=== ACTIVITY ===
Which lines in the records below hold the word "variables"? Copy each of them.
#### SOURCE DATA
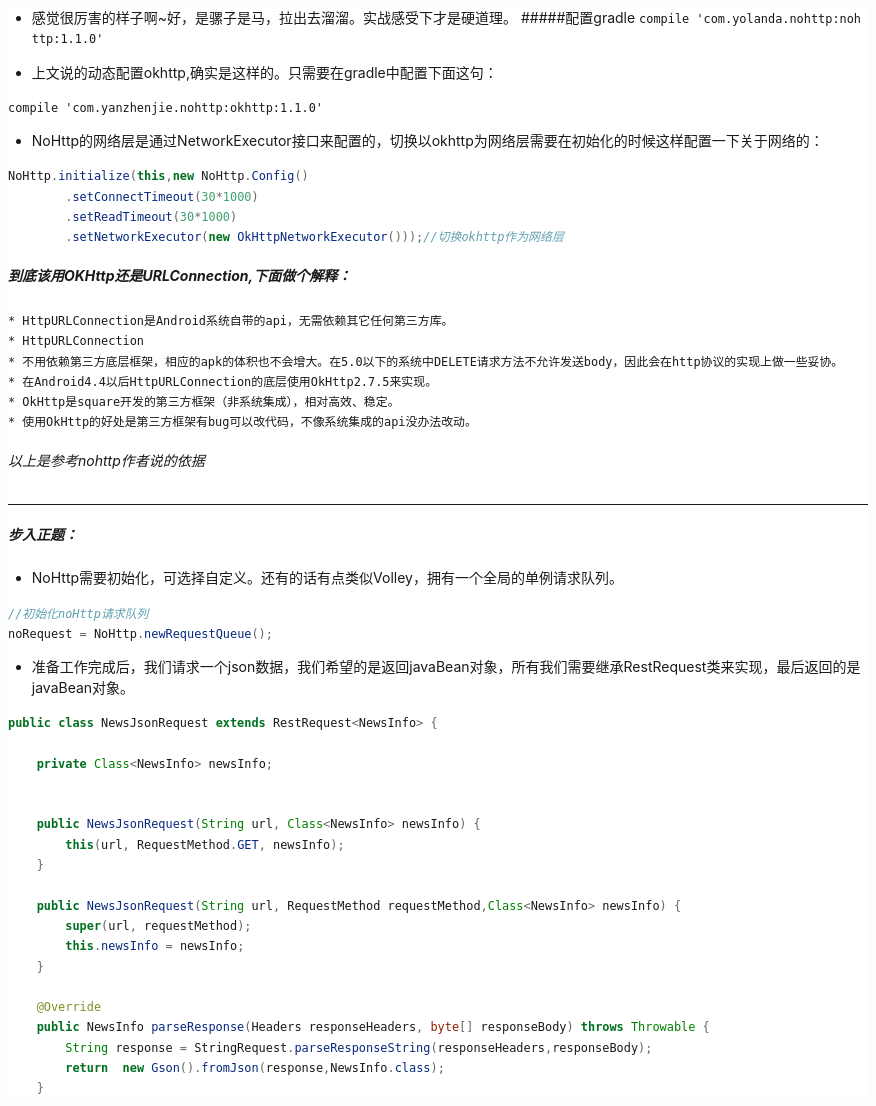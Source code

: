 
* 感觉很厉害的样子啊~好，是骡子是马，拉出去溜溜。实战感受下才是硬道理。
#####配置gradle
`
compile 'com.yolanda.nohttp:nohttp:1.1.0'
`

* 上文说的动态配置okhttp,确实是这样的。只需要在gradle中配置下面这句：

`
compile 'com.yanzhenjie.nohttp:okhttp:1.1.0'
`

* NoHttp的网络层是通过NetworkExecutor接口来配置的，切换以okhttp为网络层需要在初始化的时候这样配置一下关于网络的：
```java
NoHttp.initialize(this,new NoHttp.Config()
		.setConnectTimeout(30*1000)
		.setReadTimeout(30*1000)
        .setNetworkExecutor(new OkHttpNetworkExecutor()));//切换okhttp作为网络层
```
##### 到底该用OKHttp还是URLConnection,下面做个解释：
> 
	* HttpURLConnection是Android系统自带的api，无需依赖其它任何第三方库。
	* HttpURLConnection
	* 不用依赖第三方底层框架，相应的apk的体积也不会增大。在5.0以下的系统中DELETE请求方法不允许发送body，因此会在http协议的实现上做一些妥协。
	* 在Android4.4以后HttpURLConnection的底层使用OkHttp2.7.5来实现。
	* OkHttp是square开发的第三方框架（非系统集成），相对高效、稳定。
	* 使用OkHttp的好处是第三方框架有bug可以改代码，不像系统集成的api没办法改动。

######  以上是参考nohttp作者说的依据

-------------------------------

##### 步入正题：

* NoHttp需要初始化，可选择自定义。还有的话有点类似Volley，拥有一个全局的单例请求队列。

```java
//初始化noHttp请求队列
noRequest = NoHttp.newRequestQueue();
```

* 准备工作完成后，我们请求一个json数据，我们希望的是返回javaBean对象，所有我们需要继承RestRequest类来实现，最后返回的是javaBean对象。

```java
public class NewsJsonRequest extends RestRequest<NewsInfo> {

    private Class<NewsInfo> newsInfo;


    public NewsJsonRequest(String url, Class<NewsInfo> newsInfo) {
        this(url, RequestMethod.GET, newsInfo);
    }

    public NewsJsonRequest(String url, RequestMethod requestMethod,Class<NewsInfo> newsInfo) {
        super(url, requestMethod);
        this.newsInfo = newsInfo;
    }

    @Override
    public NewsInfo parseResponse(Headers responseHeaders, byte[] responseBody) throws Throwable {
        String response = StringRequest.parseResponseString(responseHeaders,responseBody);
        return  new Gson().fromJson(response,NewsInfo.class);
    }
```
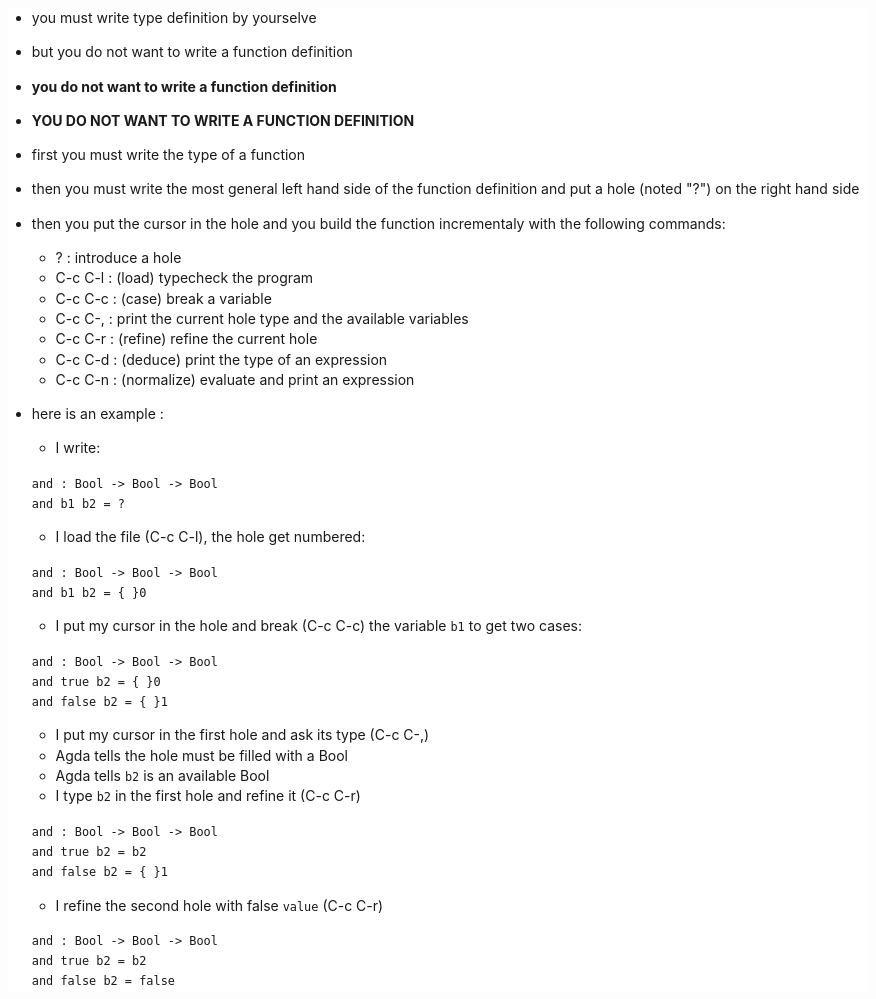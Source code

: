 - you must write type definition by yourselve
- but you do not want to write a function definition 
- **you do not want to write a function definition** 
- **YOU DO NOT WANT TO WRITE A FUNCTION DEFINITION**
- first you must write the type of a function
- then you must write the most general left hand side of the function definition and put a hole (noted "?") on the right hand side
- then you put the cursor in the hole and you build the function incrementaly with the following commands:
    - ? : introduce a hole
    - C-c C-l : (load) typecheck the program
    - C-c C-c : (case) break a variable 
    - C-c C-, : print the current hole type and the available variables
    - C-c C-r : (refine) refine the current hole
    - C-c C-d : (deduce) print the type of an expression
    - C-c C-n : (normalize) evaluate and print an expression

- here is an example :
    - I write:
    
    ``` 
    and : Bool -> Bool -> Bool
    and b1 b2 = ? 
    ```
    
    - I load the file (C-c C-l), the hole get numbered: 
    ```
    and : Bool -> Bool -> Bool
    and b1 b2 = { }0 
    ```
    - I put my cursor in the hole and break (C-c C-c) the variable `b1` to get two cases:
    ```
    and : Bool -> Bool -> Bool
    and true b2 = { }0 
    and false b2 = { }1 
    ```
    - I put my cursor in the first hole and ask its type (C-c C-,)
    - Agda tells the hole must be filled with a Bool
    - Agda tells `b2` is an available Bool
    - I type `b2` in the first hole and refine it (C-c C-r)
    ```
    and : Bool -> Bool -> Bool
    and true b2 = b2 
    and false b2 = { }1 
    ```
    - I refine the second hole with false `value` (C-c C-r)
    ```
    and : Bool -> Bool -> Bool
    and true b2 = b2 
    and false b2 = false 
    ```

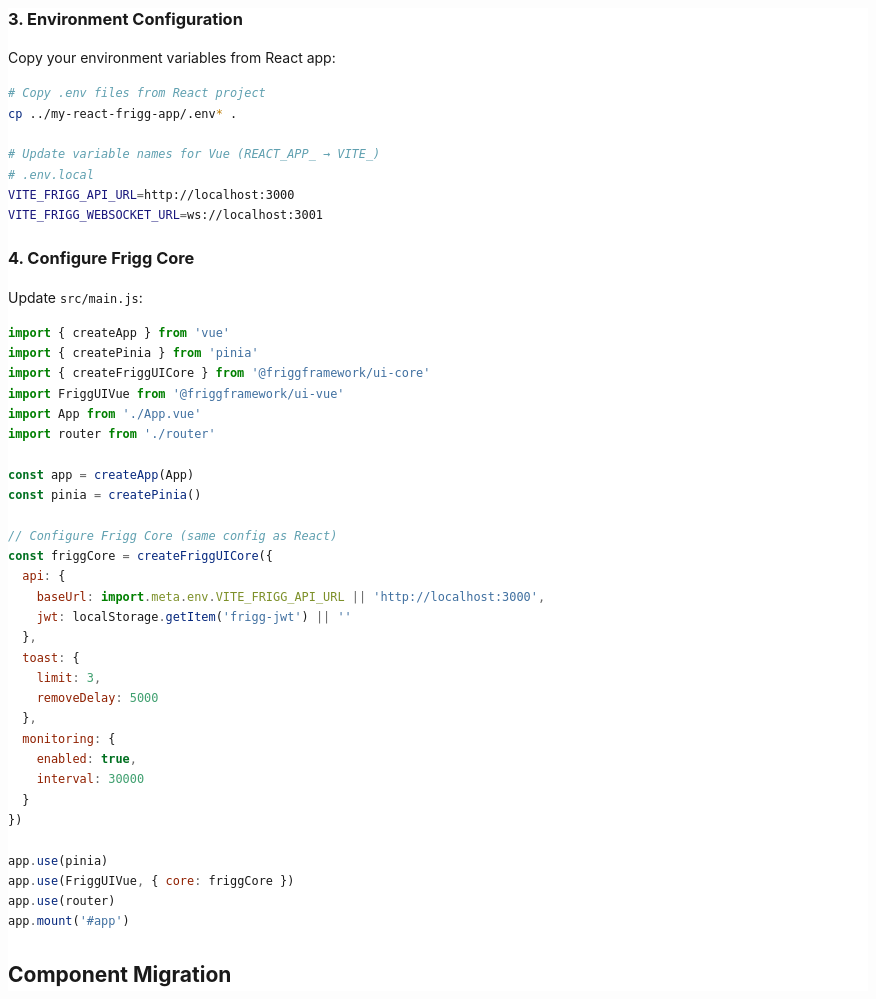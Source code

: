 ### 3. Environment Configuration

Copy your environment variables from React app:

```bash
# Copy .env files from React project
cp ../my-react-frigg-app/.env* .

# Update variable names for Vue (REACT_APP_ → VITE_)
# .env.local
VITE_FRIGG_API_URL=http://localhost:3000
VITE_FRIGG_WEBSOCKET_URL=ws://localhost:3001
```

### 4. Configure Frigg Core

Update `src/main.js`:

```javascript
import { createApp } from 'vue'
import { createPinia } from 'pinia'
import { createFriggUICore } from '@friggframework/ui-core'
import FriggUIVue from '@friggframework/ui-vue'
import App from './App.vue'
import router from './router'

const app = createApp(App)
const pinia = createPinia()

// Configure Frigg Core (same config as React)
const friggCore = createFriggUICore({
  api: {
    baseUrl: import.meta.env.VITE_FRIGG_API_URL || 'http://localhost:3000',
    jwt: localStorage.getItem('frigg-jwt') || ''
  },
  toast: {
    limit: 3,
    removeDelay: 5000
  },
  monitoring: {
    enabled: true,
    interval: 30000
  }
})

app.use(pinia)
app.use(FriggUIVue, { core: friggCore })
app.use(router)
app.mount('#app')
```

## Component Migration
########
=== RESPONSE AREA ===
    - C-c C-, : print the current hole type and the available variables
Copy your environment variables from React app:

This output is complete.